The car industry is far from perfect. The Volkswagen diesel emissions and Takata airbag scandals are evidence enough of that.

But there are things the motor industry does rather well. It’s extremely adept at selling you stuff. It takes objects that are the second most expensive thing you’ll ever own, after a house, and it makes them not just desirable but also affordable.

It’s remarkable, really. Cars are expensive things. But car makers put them within reach, and then market the hell out of them to make you want one. A lot of people could learn from the way they do it.

I’d like to think I’m immune to marketing, as do you, I suspect, but it’d be foolish to think that marketing doesn’t work. In some way, we’re all influenced by the messages we’re sold.

And car makers sell them brilliantly. If you buy this car, it’ll make you more attractive, it’ll be perfect for your active lifestyle – because you look like a young, go-getting sort – and it’ll probably save you money, it’ll be fun to drive and it’ll be reliable. And so on.

What you’ll not find is a car maker telling you what a moron you are if you buy a car made by someone else. Which, after two elections of note this year – won, apparently unexpectedly, by Brexit and Donald Trump respectively – is a lesson politics and the social media sphere might like to learn.

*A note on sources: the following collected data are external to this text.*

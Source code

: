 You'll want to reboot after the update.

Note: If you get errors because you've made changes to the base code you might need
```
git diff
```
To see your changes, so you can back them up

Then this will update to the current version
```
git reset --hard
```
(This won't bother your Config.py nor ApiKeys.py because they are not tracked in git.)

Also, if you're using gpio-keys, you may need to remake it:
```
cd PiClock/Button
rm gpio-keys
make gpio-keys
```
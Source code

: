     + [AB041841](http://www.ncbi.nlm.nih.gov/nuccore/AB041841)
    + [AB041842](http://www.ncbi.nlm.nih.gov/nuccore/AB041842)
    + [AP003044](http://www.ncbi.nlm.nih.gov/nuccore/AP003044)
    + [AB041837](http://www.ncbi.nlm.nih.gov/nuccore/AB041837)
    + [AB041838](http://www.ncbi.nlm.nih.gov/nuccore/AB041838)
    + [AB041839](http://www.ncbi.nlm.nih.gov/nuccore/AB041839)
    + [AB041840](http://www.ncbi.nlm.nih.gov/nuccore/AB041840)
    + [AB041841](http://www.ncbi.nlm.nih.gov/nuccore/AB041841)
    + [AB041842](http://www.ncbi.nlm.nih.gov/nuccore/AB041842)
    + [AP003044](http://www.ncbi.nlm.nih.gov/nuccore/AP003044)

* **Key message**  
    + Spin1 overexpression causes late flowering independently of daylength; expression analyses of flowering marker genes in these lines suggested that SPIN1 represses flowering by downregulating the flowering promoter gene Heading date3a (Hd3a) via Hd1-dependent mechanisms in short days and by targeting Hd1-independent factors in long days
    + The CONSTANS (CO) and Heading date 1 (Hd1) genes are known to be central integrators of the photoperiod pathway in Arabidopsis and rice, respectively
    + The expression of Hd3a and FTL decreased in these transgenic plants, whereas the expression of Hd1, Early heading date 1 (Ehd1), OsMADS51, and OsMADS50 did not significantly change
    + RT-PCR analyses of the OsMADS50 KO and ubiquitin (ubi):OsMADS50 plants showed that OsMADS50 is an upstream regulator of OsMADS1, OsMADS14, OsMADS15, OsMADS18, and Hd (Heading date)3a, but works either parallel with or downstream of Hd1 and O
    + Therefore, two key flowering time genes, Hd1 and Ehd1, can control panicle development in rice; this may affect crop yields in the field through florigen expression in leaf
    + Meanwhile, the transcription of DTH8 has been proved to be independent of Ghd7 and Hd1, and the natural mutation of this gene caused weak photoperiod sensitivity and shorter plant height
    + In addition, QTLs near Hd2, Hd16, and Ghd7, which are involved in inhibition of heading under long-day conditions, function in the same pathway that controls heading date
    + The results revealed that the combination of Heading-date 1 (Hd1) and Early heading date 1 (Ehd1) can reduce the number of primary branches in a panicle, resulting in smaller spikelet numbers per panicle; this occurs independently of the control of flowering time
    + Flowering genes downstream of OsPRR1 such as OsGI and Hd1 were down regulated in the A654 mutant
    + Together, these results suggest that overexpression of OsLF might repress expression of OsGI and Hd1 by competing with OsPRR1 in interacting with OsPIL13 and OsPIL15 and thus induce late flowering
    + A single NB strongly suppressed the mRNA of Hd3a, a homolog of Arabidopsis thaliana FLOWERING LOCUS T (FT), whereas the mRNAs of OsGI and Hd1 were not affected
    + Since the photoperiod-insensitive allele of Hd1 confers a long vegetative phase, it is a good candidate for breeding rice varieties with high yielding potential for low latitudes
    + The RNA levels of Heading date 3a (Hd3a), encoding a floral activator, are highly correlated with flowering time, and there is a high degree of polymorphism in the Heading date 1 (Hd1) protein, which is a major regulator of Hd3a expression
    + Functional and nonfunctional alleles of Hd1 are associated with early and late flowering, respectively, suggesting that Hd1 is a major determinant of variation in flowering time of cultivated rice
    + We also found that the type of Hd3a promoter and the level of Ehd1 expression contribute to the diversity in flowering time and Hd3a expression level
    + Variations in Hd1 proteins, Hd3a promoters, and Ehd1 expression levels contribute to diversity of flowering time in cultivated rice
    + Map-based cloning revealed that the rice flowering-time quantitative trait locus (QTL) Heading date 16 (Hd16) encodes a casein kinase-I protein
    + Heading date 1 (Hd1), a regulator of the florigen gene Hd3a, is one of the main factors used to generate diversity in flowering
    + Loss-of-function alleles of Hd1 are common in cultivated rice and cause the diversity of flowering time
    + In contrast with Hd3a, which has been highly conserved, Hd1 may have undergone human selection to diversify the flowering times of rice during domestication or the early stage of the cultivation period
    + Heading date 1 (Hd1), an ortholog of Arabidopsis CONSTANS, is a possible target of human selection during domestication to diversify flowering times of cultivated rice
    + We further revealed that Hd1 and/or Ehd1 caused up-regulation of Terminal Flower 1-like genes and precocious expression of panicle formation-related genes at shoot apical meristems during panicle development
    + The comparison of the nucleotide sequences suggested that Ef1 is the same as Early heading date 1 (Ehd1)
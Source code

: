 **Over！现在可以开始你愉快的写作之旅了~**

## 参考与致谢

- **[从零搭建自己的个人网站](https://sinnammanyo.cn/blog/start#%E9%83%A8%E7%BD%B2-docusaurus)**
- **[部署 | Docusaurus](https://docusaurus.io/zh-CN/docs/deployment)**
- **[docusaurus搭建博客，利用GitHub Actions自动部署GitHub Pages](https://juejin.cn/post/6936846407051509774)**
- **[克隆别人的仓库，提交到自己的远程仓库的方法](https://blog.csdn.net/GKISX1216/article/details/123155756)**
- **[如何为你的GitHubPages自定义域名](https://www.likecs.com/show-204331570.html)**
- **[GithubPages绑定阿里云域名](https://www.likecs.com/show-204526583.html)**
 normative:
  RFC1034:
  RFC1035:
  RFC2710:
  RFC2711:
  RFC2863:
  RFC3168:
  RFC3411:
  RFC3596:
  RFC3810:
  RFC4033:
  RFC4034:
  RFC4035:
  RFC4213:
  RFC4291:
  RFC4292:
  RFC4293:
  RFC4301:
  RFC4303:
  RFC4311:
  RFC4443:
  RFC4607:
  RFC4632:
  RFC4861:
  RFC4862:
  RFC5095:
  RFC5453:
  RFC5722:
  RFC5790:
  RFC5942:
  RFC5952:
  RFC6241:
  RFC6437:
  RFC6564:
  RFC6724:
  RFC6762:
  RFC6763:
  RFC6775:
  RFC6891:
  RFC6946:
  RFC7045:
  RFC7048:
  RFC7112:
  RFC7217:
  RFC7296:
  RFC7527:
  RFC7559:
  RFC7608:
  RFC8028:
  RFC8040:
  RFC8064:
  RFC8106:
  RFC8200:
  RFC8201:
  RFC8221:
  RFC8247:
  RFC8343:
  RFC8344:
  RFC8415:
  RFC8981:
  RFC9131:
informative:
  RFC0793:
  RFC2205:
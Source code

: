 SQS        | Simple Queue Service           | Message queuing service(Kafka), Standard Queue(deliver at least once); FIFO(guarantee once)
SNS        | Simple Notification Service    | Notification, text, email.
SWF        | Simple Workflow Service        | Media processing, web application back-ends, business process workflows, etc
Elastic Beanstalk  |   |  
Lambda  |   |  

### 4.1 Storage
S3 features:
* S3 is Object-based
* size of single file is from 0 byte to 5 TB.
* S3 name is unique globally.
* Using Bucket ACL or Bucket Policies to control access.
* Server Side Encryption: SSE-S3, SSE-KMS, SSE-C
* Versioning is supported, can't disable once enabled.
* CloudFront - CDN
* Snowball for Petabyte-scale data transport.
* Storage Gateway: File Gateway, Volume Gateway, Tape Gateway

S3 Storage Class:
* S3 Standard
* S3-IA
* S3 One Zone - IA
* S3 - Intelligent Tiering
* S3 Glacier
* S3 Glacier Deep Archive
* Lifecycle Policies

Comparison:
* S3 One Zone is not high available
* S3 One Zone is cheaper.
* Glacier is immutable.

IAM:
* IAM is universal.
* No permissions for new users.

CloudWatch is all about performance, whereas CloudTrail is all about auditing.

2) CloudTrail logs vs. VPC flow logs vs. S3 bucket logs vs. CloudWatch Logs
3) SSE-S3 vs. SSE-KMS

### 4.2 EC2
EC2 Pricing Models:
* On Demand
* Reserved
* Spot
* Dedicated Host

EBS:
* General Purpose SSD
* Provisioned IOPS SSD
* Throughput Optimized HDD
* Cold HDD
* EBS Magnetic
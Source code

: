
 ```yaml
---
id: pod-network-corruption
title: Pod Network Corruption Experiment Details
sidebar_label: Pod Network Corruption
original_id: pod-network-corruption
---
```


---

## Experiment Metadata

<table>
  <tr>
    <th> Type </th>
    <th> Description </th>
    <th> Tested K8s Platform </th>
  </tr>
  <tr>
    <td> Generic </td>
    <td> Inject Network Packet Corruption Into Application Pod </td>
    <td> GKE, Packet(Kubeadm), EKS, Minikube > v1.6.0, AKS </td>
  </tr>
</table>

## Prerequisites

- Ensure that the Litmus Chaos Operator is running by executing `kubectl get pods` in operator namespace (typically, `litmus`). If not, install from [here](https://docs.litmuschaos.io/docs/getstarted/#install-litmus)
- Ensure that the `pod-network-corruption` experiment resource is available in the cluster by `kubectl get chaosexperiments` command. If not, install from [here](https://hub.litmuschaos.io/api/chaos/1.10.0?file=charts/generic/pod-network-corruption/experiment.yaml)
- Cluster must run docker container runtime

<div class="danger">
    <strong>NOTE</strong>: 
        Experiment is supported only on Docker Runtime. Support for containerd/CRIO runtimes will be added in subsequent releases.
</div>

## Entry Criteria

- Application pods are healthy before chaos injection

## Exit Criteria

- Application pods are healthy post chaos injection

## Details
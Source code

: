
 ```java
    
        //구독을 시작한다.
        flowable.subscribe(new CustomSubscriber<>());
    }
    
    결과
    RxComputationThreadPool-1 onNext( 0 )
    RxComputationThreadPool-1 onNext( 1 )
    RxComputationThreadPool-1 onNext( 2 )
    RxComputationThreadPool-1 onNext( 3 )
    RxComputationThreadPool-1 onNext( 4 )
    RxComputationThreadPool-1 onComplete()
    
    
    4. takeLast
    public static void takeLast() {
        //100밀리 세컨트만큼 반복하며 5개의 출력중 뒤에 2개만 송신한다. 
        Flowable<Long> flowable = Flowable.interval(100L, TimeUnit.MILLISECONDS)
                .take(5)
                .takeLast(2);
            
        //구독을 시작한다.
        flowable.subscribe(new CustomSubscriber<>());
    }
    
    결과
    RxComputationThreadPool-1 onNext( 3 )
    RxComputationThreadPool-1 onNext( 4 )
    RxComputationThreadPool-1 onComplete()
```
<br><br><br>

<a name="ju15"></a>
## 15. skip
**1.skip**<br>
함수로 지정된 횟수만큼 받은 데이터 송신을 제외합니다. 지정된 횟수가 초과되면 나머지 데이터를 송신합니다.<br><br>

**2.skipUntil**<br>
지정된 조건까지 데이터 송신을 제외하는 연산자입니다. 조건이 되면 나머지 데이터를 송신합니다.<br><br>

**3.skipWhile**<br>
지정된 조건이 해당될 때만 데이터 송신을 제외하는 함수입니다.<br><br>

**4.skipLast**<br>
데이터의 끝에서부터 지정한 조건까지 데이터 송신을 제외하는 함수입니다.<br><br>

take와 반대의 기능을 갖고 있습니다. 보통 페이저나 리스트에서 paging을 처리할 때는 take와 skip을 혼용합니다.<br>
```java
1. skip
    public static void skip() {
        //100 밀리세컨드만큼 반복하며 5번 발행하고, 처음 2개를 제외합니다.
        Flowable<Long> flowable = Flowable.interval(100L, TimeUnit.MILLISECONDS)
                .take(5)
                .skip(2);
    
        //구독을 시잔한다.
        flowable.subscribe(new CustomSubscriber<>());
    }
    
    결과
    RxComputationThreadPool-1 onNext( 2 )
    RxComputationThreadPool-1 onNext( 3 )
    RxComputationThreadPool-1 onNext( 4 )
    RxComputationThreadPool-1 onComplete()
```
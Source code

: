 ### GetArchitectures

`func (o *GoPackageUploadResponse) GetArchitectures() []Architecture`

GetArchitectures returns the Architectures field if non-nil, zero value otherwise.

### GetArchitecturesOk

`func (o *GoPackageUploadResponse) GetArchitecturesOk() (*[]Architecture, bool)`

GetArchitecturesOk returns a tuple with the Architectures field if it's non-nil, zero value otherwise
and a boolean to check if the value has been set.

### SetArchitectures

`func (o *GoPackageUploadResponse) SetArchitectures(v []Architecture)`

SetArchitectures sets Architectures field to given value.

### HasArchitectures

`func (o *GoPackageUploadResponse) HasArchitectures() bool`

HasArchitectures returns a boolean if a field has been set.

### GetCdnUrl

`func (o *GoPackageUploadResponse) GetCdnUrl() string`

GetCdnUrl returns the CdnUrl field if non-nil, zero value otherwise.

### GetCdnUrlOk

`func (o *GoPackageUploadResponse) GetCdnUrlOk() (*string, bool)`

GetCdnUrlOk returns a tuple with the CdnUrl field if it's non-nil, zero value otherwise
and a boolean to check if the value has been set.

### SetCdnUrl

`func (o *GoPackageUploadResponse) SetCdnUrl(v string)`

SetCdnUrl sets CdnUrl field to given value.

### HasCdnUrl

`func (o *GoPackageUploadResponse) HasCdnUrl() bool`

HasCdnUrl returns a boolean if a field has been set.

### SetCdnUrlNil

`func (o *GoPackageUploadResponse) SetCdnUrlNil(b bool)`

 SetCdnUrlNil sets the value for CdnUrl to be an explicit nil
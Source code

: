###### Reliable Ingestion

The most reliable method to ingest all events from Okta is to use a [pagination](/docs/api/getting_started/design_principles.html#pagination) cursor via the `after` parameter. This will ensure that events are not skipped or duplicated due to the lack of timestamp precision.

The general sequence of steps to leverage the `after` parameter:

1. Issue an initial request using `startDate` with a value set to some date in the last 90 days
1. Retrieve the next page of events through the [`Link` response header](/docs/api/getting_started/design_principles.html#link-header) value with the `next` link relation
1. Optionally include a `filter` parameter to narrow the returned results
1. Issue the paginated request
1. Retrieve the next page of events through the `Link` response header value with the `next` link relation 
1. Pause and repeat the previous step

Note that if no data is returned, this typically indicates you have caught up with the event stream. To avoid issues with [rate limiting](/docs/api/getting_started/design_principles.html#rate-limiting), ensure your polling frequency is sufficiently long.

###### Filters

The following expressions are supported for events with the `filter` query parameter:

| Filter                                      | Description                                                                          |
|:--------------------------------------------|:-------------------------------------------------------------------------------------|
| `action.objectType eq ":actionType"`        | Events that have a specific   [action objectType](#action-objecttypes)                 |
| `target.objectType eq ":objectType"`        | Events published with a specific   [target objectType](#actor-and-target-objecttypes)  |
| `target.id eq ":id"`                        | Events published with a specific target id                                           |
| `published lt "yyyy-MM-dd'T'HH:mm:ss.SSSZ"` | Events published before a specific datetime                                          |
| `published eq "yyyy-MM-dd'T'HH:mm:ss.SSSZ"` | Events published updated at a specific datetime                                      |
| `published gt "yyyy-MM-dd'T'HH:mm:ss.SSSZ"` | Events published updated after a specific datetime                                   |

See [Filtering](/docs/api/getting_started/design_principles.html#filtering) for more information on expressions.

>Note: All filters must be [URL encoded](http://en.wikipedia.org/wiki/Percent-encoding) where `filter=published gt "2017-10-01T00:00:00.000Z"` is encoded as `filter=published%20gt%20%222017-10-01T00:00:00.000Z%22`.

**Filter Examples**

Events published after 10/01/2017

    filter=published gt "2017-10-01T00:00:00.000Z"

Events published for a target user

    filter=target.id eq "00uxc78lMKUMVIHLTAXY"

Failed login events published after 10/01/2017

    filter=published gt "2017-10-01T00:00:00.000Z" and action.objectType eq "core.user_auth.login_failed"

Mercedes-Benz doesn’t tell you that you’re an idiot for choosing a BMW, see. In the same way that McDonald’s resists the urge to tell you not to be so stupid as to consider Burger King and Coca-Cola doesn’t call you a loser for thinking about a Pepsi, Mercedes-Benz just tells you what you’d like about a Mercedes-Benz.

The EU Remain campaign’s ‘Project Fear’ and the Democratic Party campaign’s ‘Love Trumps Hate’ didn’t get that. They just lavished even more attention on their opponents. In parenting books, they advise you not to say “Don’t paint on the walls” to a child because it contains the phrase ‘paint on the walls’. So why stick the name of your chief rival in a campaign that should be all about you? Why tell people to look at that bus? 

If you visit the Ford Focus review page – as I am doing now – Skoda is asking you to “test drive an award-winning Skoda”, VW is inviting you to “take a look at a Golf R-Line Edition” and Nissan is offering to give you a £1650 deposit contribution on a Nissan Juke. None is suggesting you’re a moron for looking at a Focus.